### WORK INSTRUCTION:
Report every line of the records that includes the word "update".

### THE DATA:
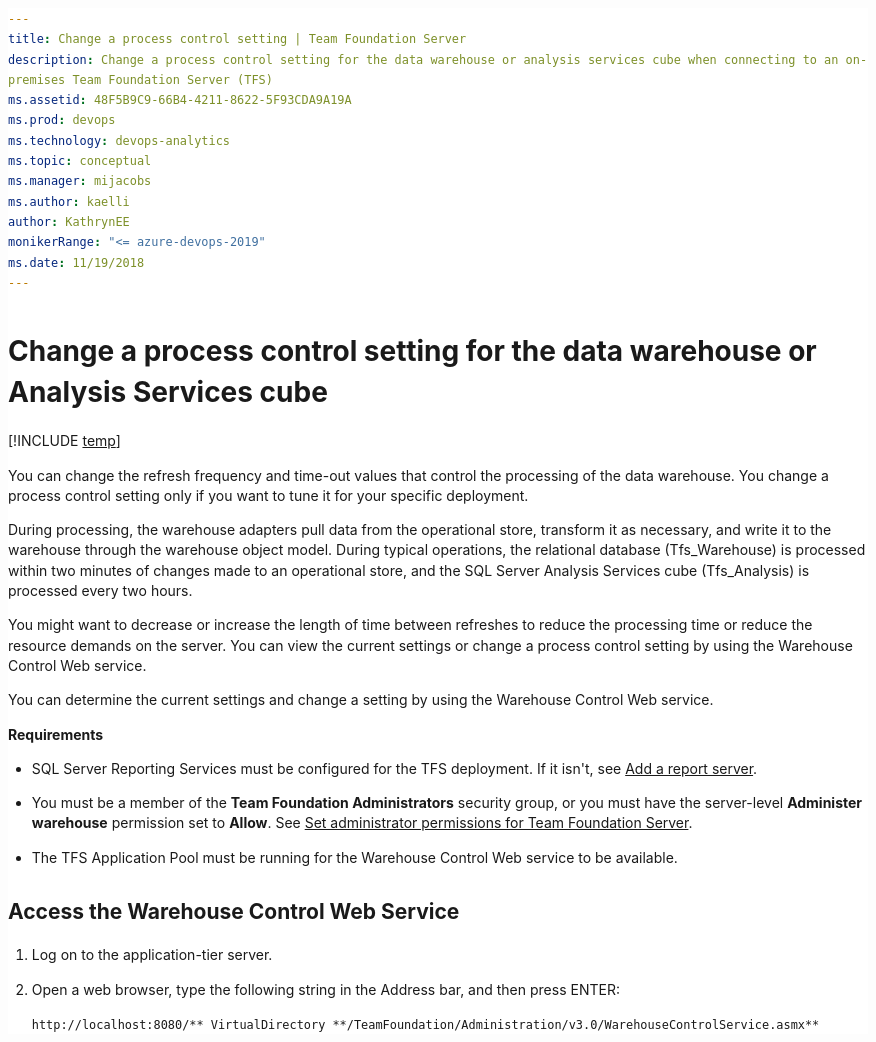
 ```yaml
---
title: Change a process control setting | Team Foundation Server 
description: Change a process control setting for the data warehouse or analysis services cube when connecting to an on-premises Team Foundation Server (TFS)  
ms.assetid: 48F5B9C9-66B4-4211-8622-5F93CDA9A19A  
ms.prod: devops
ms.technology: devops-analytics
ms.topic: conceptual
ms.manager: mijacobs
ms.author: kaelli
author: KathrynEE
monikerRange: "<= azure-devops-2019" 
ms.date: 11/19/2018
---
```


# Change a process control setting for the data warehouse or Analysis Services cube

[!INCLUDE [temp](../includes/tfs-report-platform-version.md)] 

You can change the refresh frequency and time-out values that control the processing of the data warehouse. You change a process control setting only if you want to tune it for your specific deployment.

During processing, the warehouse adapters pull data from the operational store, transform it as necessary, and write it to the warehouse through the warehouse object model. During typical operations, the relational database (Tfs_Warehouse) is processed within two minutes of changes made to an operational store, and the SQL Server Analysis Services cube (Tfs_Analysis) is processed every two hours. 

You might want to decrease or increase the length of time between refreshes to reduce the processing time or reduce the resource demands on the server. You can view the current settings or change a process control setting by using the Warehouse Control Web service. 

You can determine the current settings and change a setting by using the Warehouse Control Web service. 

**Requirements** 

  * SQL Server Reporting Services must be configured for the TFS deployment. If it isn't, see [Add a report server](add-a-report-server.md).  

  * You must be a member of the **Team Foundation Administrators** security group, or you must have the server-level **Administer warehouse** permission set to **Allow**. See [Set administrator permissions for Team Foundation Server](/azure/devops/server/admin/add-administrator).  

  * The TFS Application Pool must be running for the Warehouse Control Web service to be available.

## Access the Warehouse Control Web Service
1. Log on to the application-tier server.

2. Open a web browser, type the following string in the Address bar, and then press ENTER:
    ```
	http://localhost:8080/** VirtualDirectory **/TeamFoundation/Administration/v3.0/WarehouseControlService.asmx**  
    ```
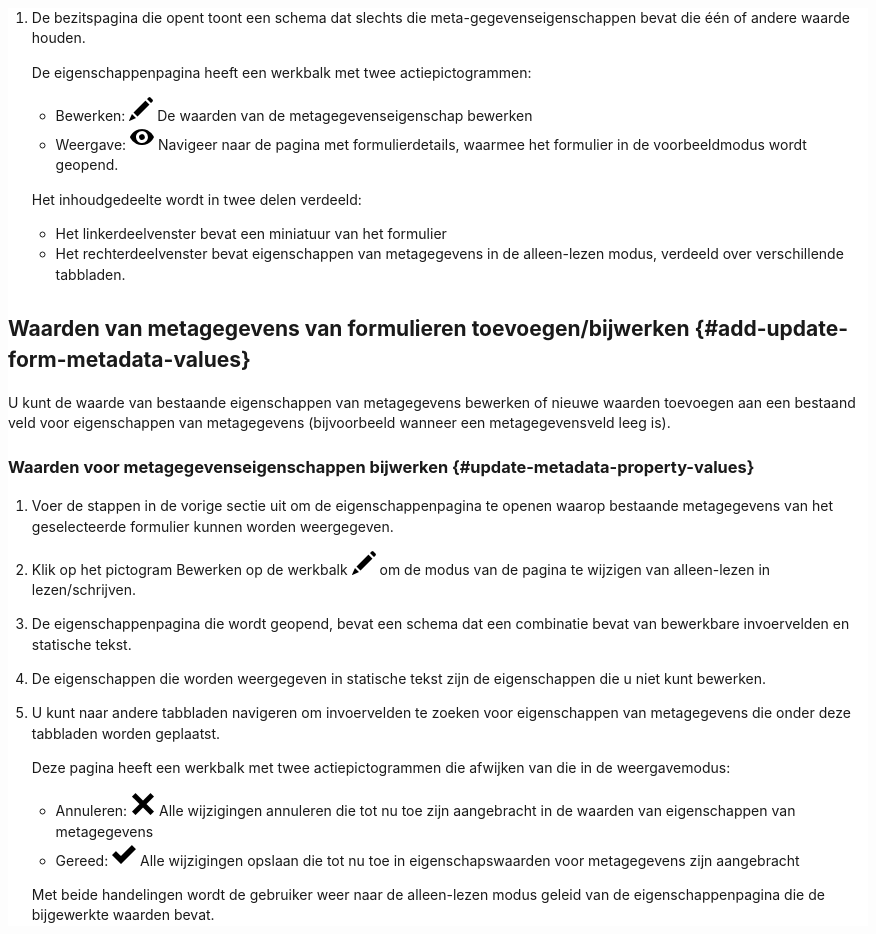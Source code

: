 1. De bezitspagina die opent toont een schema dat slechts die meta-gegevenseigenschappen bevat die één of andere waarde houden.

   De eigenschappenpagina heeft een werkbalk met twee actiepictogrammen:

   * Bewerken: ![aem6forms_edit](assets/aem6forms_edit.png) De waarden van de metagegevenseigenschap bewerken
   * Weergave: ![aem6forms_eye_viewon](assets/aem6forms_eye_viewon.png) Navigeer naar de pagina met formulierdetails, waarmee het formulier in de voorbeeldmodus wordt geopend.

   Het inhoudgedeelte wordt in twee delen verdeeld:

   * Het linkerdeelvenster bevat een miniatuur van het formulier
   * Het rechterdeelvenster bevat eigenschappen van metagegevens in de alleen-lezen modus, verdeeld over verschillende tabbladen.

## Waarden van metagegevens van formulieren toevoegen/bijwerken {#add-update-form-metadata-values}

U kunt de waarde van bestaande eigenschappen van metagegevens bewerken of nieuwe waarden toevoegen aan een bestaand veld voor eigenschappen van metagegevens (bijvoorbeeld wanneer een metagegevensveld leeg is).

### Waarden voor metagegevenseigenschappen bijwerken {#update-metadata-property-values}

1. Voer de stappen in de vorige sectie uit om de eigenschappenpagina te openen waarop bestaande metagegevens van het geselecteerde formulier kunnen worden weergegeven.

1. Klik op het pictogram Bewerken op de werkbalk ![aem6forms_edit](assets/aem6forms_edit.png) om de modus van de pagina te wijzigen van alleen-lezen in lezen/schrijven.

1. De eigenschappenpagina die wordt geopend, bevat een schema dat een combinatie bevat van bewerkbare invoervelden en statische tekst.

1. De eigenschappen die worden weergegeven in statische tekst zijn de eigenschappen die u niet kunt bewerken.

1. U kunt naar andere tabbladen navigeren om invoervelden te zoeken voor eigenschappen van metagegevens die onder deze tabbladen worden geplaatst.

   Deze pagina heeft een werkbalk met twee actiepictogrammen die afwijken van die in de weergavemodus:

   * Annuleren: ![aem6forms_close](assets/aem6forms_close.svg_w24.png) Alle wijzigingen annuleren die tot nu toe zijn aangebracht in de waarden van eigenschappen van metagegevens
   * Gereed: ![aem6forms_check](assets/aem6forms_check.png) Alle wijzigingen opslaan die tot nu toe in eigenschapswaarden voor metagegevens zijn aangebracht

   Met beide handelingen wordt de gebruiker weer naar de alleen-lezen modus geleid van de eigenschappenpagina die de bijgewerkte waarden bevat.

### TASK ANSWER:
## Waarden van metagegevens van formulieren toevoegen/bijwerken {#add-update-form-metadata-values}
### Waarden voor metagegevenseigenschappen bijwerken {#update-metadata-property-values}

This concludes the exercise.